■ **EXERCISE REQUIREMENTS**: Copy the data below exactly. Any pictures in it should be omitted.

■ **INFORMATION**:
<<<<

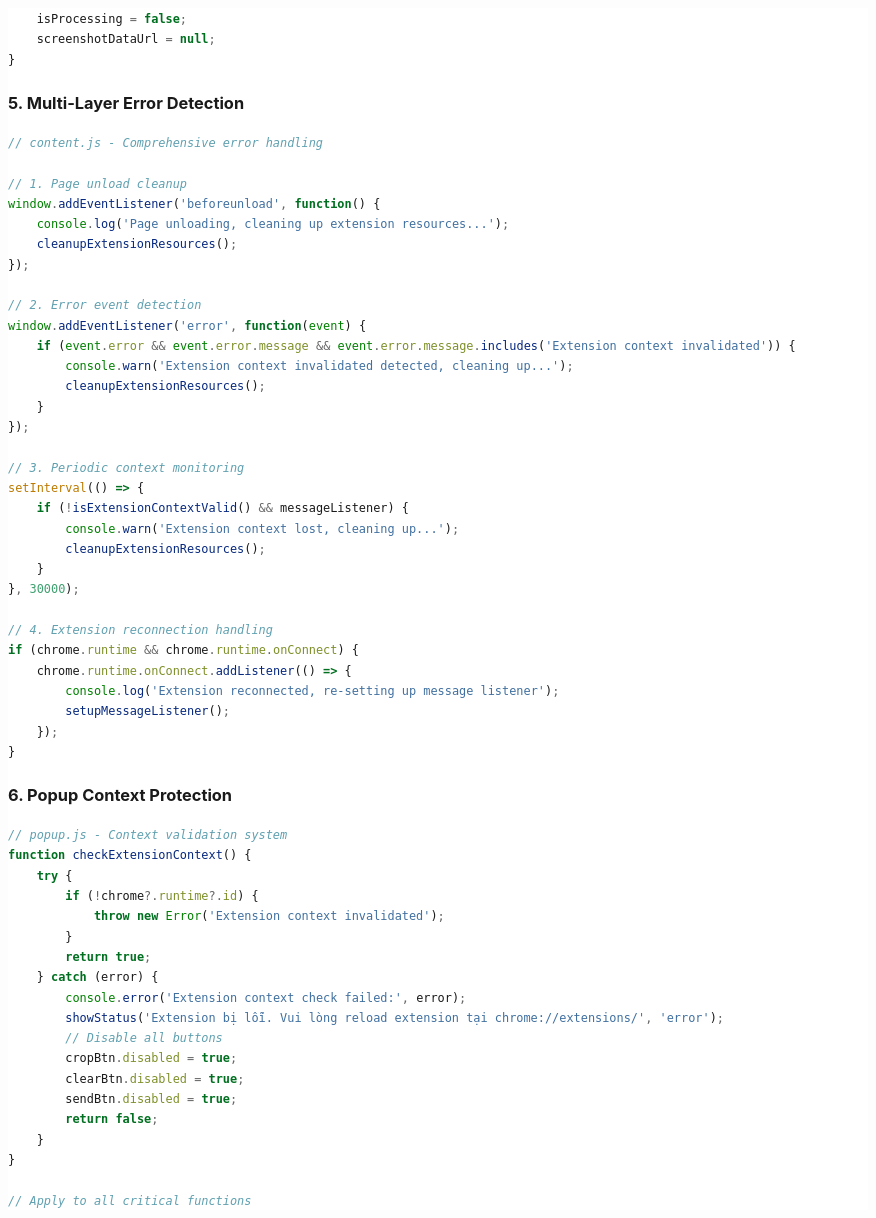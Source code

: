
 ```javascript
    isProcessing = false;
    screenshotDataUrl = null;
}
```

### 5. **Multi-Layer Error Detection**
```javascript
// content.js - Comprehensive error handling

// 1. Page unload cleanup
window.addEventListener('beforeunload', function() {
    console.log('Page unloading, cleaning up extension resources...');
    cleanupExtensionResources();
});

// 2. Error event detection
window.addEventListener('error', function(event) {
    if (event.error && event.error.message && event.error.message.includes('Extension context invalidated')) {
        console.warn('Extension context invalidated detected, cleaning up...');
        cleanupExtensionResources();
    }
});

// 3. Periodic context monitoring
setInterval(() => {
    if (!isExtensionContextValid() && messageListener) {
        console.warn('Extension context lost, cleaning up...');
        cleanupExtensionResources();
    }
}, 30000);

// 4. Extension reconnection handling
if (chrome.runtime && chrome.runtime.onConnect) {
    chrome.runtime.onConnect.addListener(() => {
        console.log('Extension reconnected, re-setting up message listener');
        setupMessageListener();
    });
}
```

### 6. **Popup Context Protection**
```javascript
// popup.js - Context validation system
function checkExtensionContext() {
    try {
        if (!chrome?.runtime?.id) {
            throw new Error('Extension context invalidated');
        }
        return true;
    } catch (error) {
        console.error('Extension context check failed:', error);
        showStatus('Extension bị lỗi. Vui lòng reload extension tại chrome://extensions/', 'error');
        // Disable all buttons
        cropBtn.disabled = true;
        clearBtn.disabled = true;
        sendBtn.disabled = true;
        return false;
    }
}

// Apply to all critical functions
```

>>>>

■ **EXERCISE OUTPUT**:
Source code

:
 ```javascript
    isProcessing = false;
    screenshotDataUrl = null;
}
```

### 5. **Multi-Layer Error Detection**
```javascript
// content.js - Comprehensive error handling

// 1. Page unload cleanup
window.addEventListener('beforeunload', function() {
    console.log('Page unloading, cleaning up extension resources...');
    cleanupExtensionResources();
});

// 2. Error event detection
window.addEventListener('error', function(event) {
    if (event.error && event.error.message && event.error.message.includes('Extension context invalidated')) {
        console.warn('Extension context invalidated detected, cleaning up...');
        cleanupExtensionResources();
    }
});

// 3. Periodic context monitoring
setInterval(() => {
    if (!isExtensionContextValid() && messageListener) {
        console.warn('Extension context lost, cleaning up...');
        cleanupExtensionResources();
    }
}, 30000);

// 4. Extension reconnection handling
if (chrome.runtime && chrome.runtime.onConnect) {
    chrome.runtime.onConnect.addListener(() => {
        console.log('Extension reconnected, re-setting up message listener');
        setupMessageListener();
    });
}
```

### 6. **Popup Context Protection**
```javascript
// popup.js - Context validation system
function checkExtensionContext() {
    try {
        if (!chrome?.runtime?.id) {
            throw new Error('Extension context invalidated');
        }
        return true;
    } catch (error) {
        console.error('Extension context check failed:', error);
        showStatus('Extension bị lỗi. Vui lòng reload extension tại chrome://extensions/', 'error');
        // Disable all buttons
        cropBtn.disabled = true;
        clearBtn.disabled = true;
        sendBtn.disabled = true;
        return false;
    }
}

// Apply to all critical functions
```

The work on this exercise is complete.